The end of 2016, and all of 2017 was not kind to me.  I was lost and eventually lost everything.  My passion to create faded away.  Anxiety and depression became the norm.    Shunning social activities and other people was easier than pretending to be OK.  And then my husband suddenly died and my world was destroyed.  Everything I knew and loved was gone and I was shell-shocked and left standing in the ruin of my old life, with no idea how to continue on without the man of my dreams by my side.

It’s been over six months since Charlie died.  200 days of just . . . me.  Charlie was my best friend.  The love of my life.  My everything.  And we did everything together.  There was never Kelly without Chuck.  We went to work together, we went shopping together, we dreamed together.  And now, it’s just me.  I’m figuring out my new normal and how to deal with a grief that will never leave me.  I feel lost.   I cry a lot, usually in my car when no one can see me, or when memories creep in with the stillness of the night.  Some days I get angry and want to scream.  I can’t believe he’s gone.

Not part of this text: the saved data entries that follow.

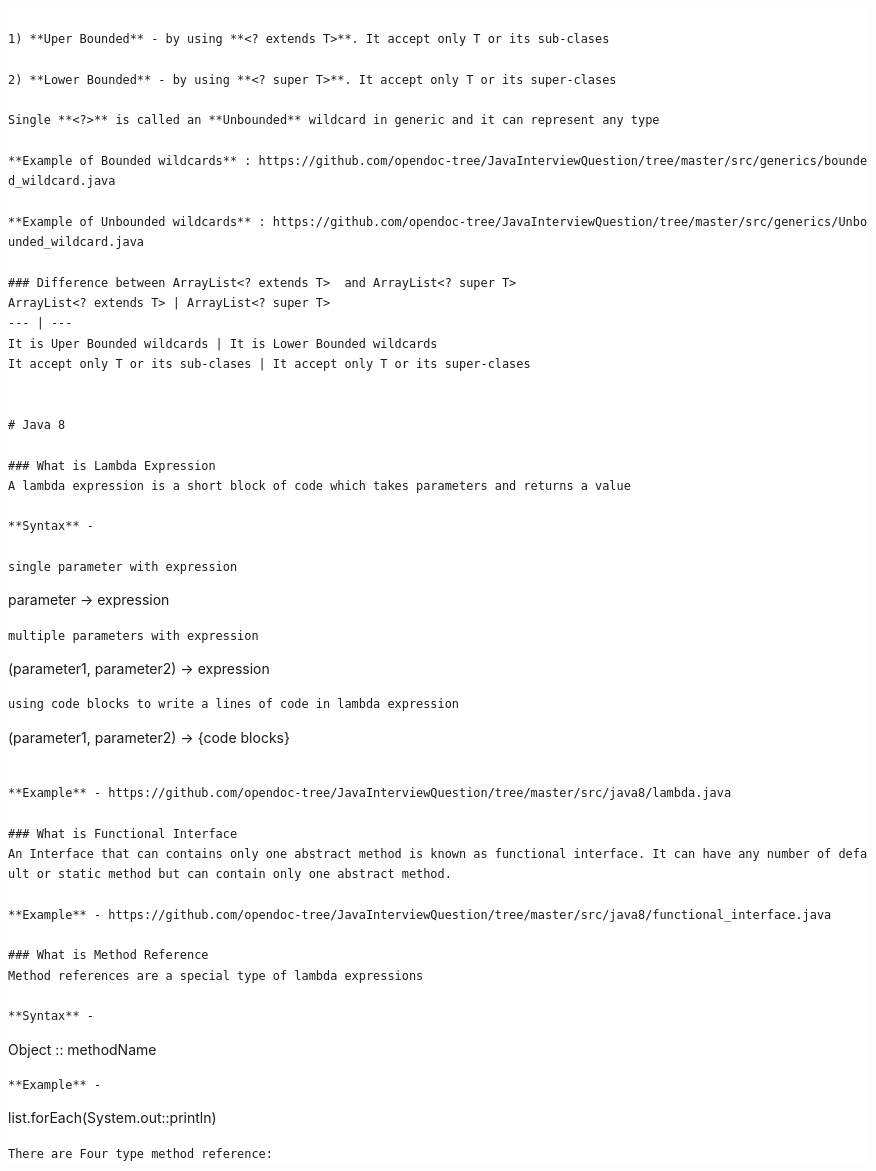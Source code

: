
 ```

1) **Uper Bounded** - by using **<? extends T>**. It accept only T or its sub-clases

2) **Lower Bounded** - by using **<? super T>**. It accept only T or its super-clases

Single **<?>** is called an **Unbounded** wildcard in generic and it can represent any type

**Example of Bounded wildcards** : https://github.com/opendoc-tree/JavaInterviewQuestion/tree/master/src/generics/bounded_wildcard.java

**Example of Unbounded wildcards** : https://github.com/opendoc-tree/JavaInterviewQuestion/tree/master/src/generics/Unbounded_wildcard.java

### Difference between ArrayList<? extends T>  and ArrayList<? super T>
ArrayList<? extends T> | ArrayList<? super T>
--- | ---
It is Uper Bounded wildcards | It is Lower Bounded wildcards
It accept only T or its sub-clases | It accept only T or its super-clases


# Java 8

### What is Lambda Expression
A lambda expression is a short block of code which takes parameters and returns a value

**Syntax** - 

single parameter with expression
```
parameter -> expression
```
multiple parameters with expression
```
(parameter1, parameter2) -> expression
```
using code blocks to write a lines of code in lambda expression
```
(parameter1, parameter2) -> {code blocks}
```

**Example** - https://github.com/opendoc-tree/JavaInterviewQuestion/tree/master/src/java8/lambda.java

### What is Functional Interface
An Interface that can contains only one abstract method is known as functional interface. It can have any number of default or static method but can contain only one abstract method.

**Example** - https://github.com/opendoc-tree/JavaInterviewQuestion/tree/master/src/java8/functional_interface.java

### What is Method Reference
Method references are a special type of lambda expressions

**Syntax** - 

```
Object :: methodName
```
**Example** - 

```
list.forEach(System.out::println)
```
There are Four type method reference:

```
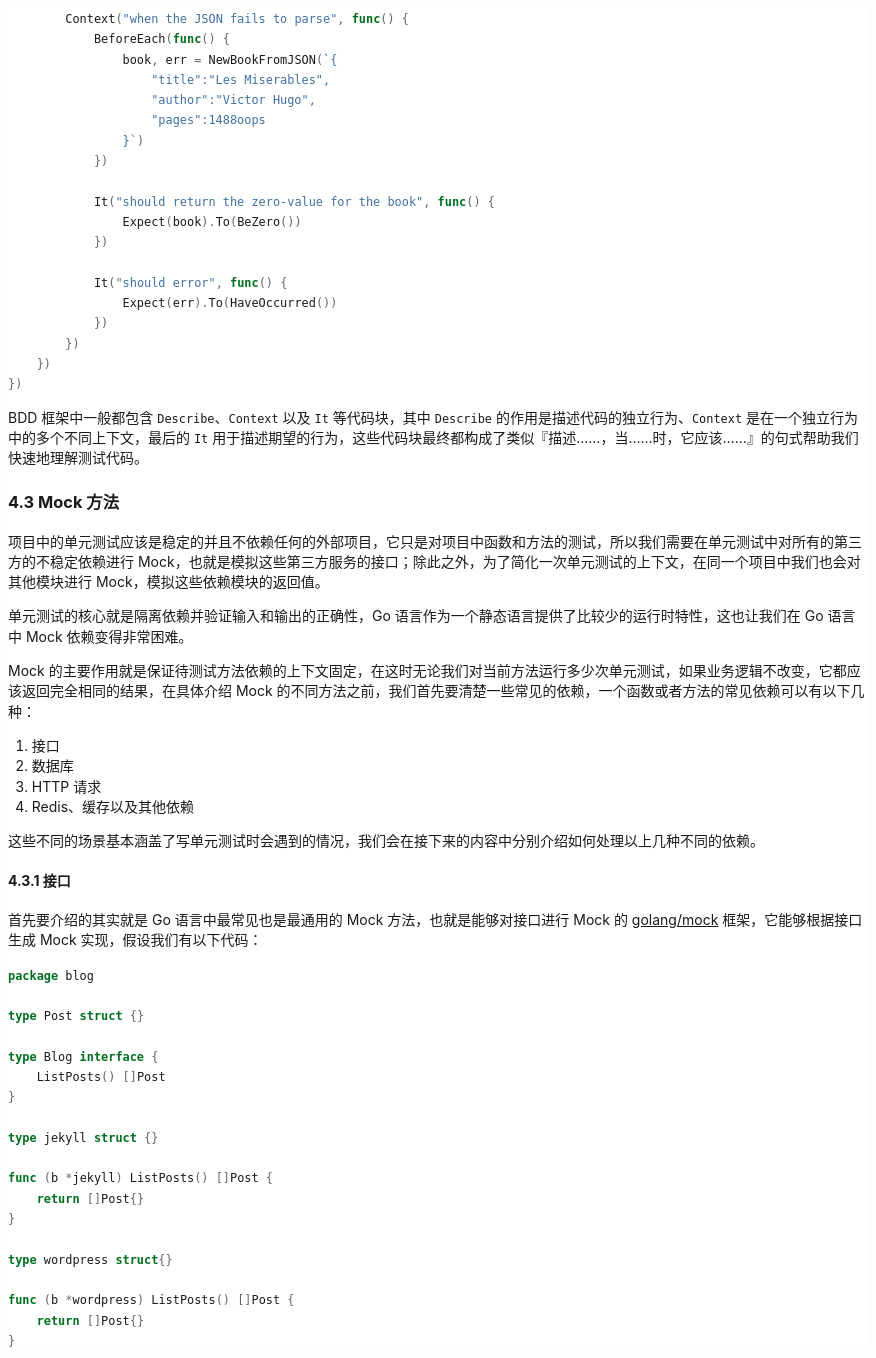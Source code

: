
 ```go
        Context("when the JSON fails to parse", func() {
            BeforeEach(func() {
                book, err = NewBookFromJSON(`{
                    "title":"Les Miserables",
                    "author":"Victor Hugo",
                    "pages":1488oops
                }`)
            })

            It("should return the zero-value for the book", func() {
                Expect(book).To(BeZero())
            })

            It("should error", func() {
                Expect(err).To(HaveOccurred())
            })
        })
    })
})
```

BDD 框架中一般都包含 `Describe`、`Context` 以及 `It` 等代码块，其中 `Describe` 的作用是描述代码的独立行为、`Context` 是在一个独立行为中的多个不同上下文，最后的 `It` 用于描述期望的行为，这些代码块最终都构成了类似『描述……，当……时，它应该……』的句式帮助我们快速地理解测试代码。

### 4.3 Mock 方法

项目中的单元测试应该是稳定的并且不依赖任何的外部项目，它只是对项目中函数和方法的测试，所以我们需要在单元测试中对所有的第三方的不稳定依赖进行 Mock，也就是模拟这些第三方服务的接口；除此之外，为了简化一次单元测试的上下文，在同一个项目中我们也会对其他模块进行 Mock，模拟这些依赖模块的返回值。

单元测试的核心就是隔离依赖并验证输入和输出的正确性，Go 语言作为一个静态语言提供了比较少的运行时特性，这也让我们在 Go 语言中 Mock 依赖变得非常困难。

Mock 的主要作用就是保证待测试方法依赖的上下文固定，在这时无论我们对当前方法运行多少次单元测试，如果业务逻辑不改变，它都应该返回完全相同的结果，在具体介绍 Mock 的不同方法之前，我们首先要清楚一些常见的依赖，一个函数或者方法的常见依赖可以有以下几种：

1. 接口
2. 数据库
3. HTTP 请求
4. Redis、缓存以及其他依赖

这些不同的场景基本涵盖了写单元测试时会遇到的情况，我们会在接下来的内容中分别介绍如何处理以上几种不同的依赖。

#### 4.3.1 接口

首先要介绍的其实就是 Go 语言中最常见也是最通用的 Mock 方法，也就是能够对接口进行 Mock 的 [golang/mock](https://github.com/golang/mock) 框架，它能够根据接口生成 Mock 实现，假设我们有以下代码：

```go
package blog

type Post struct {}

type Blog interface {
	ListPosts() []Post
}

type jekyll struct {}

func (b *jekyll) ListPosts() []Post {
 	return []Post{}
}

type wordpress struct{}

func (b *wordpress) ListPosts() []Post {
	return []Post{}
}
```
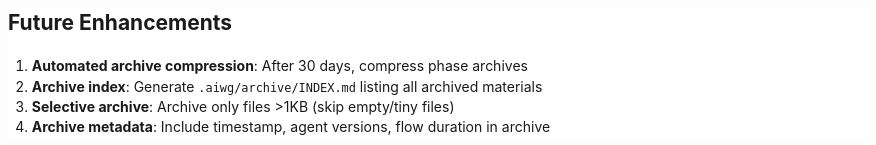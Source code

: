 
## Future Enhancements

1. **Automated archive compression**: After 30 days, compress phase archives
2. **Archive index**: Generate `.aiwg/archive/INDEX.md` listing all archived materials
3. **Selective archive**: Archive only files >1KB (skip empty/tiny files)
4. **Archive metadata**: Include timestamp, agent versions, flow duration in archive

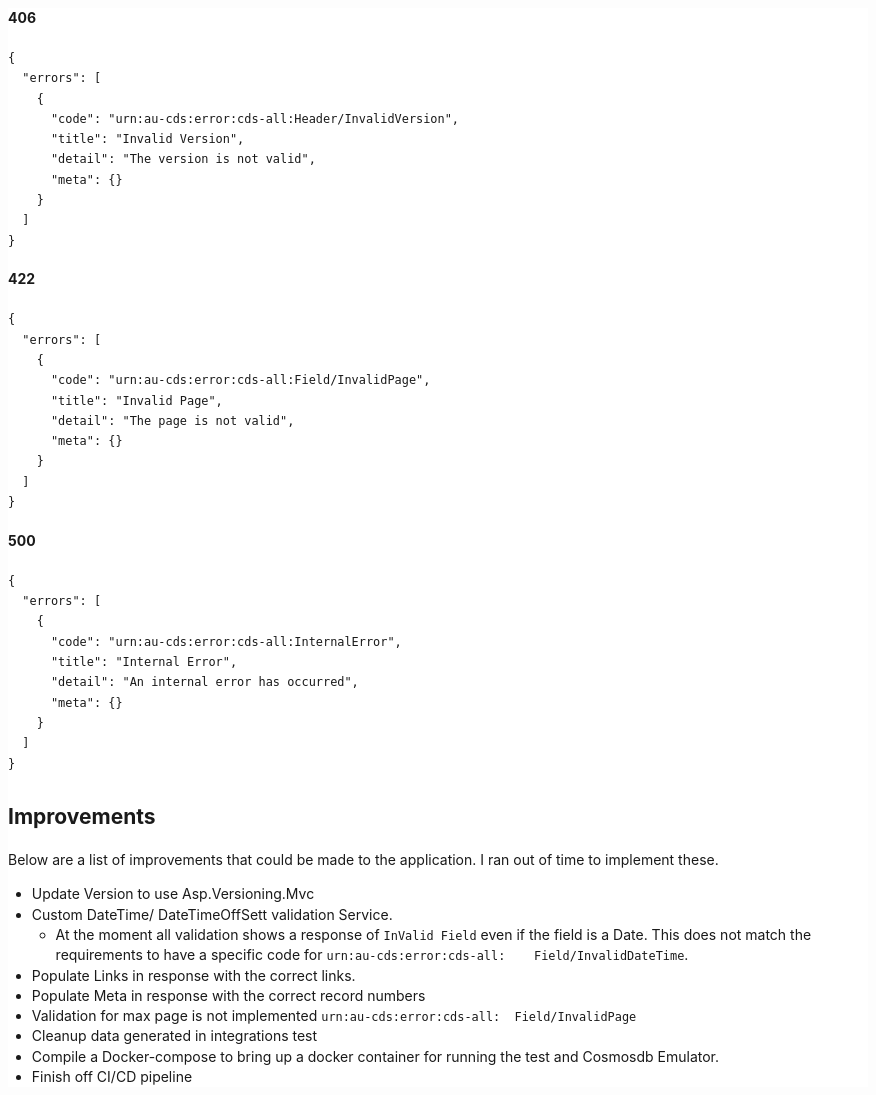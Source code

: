 #### 406

```
{
  "errors": [
    {
      "code": "urn:au-cds:error:cds-all:Header/InvalidVersion",
      "title": "Invalid Version",
      "detail": "The version is not valid",
      "meta": {}
    }
  ]
}
```

#### 422

```
{
  "errors": [
    {
      "code": "urn:au-cds:error:cds-all:Field/InvalidPage",
      "title": "Invalid Page",
      "detail": "The page is not valid",
      "meta": {}
    }
  ]
}
```

#### 500

```
{
  "errors": [
    {
      "code": "urn:au-cds:error:cds-all:InternalError",
      "title": "Internal Error",
      "detail": "An internal error has occurred",
      "meta": {}
    }
  ]
}
```

## Improvements

Below are a list of improvements that could be made to the application. I ran out of time to implement these.

- Update Version to use Asp.Versioning.Mvc
- Custom DateTime/ DateTimeOffSett validation Service.
  - At the moment all validation shows a response of `InValid Field` even if the field is a Date. This does not match the requirements to have a specific code for `urn:au-cds:error:cds-all:    Field/InvalidDateTime`.
- Populate Links in response with the correct links.
- Populate Meta in response with the correct record numbers
- Validation for max page is not implemented `urn:au-cds:error:cds-all:  Field/InvalidPage`
- Cleanup data generated in integrations test
- Compile a Docker-compose to bring up a docker container for running the test and Cosmosdb Emulator.
- Finish off CI/CD pipeline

One unexpected challenge I’m facing is my identity.  For the past several years, I was Kelly E Schultz, photographer.  I had the tag line Artist, Photographer, Cat Lover.  Now, I’m not sure who I am.  I have an extremely difficult time pursuing concert photography, because it was something I did with Chuck.  He was the one that would schedule my gigs and get my images in front of people.  Now, not only am I not interested in concert photography, I don’ t even know how to start it up again if I were.  In fact, I’m not really interested in photography at all in this moment of my life.  And it concerns me.  I don’t want to lose my gift, but I feel so lost without his guidance.  I love him and miss him so much.

These 200 days have been difficult for me, but I have amazing friends and family who are supporting me in many ways as I navigate my new normal.  I have a wonderful Church family, and a strong support system.  I am trying to be courageous and strong, and some days I actually smile.  It’s been a tough road with many heartbreaking revelations.  But I know Charlie would want me to live fearlessly.  I must have courage.

So who am I now?  The answer is more than a tag line.  I’m sure I’ll re-invent myself countless times like I have before.  My name is Kelly and I am a widow.  My name is Kelly and I will have courage.  My name is Kelly, and ‘Kelly’ means ‘Warrior Woman’.  My name is Kelly and I refuse to be defeated by my grief.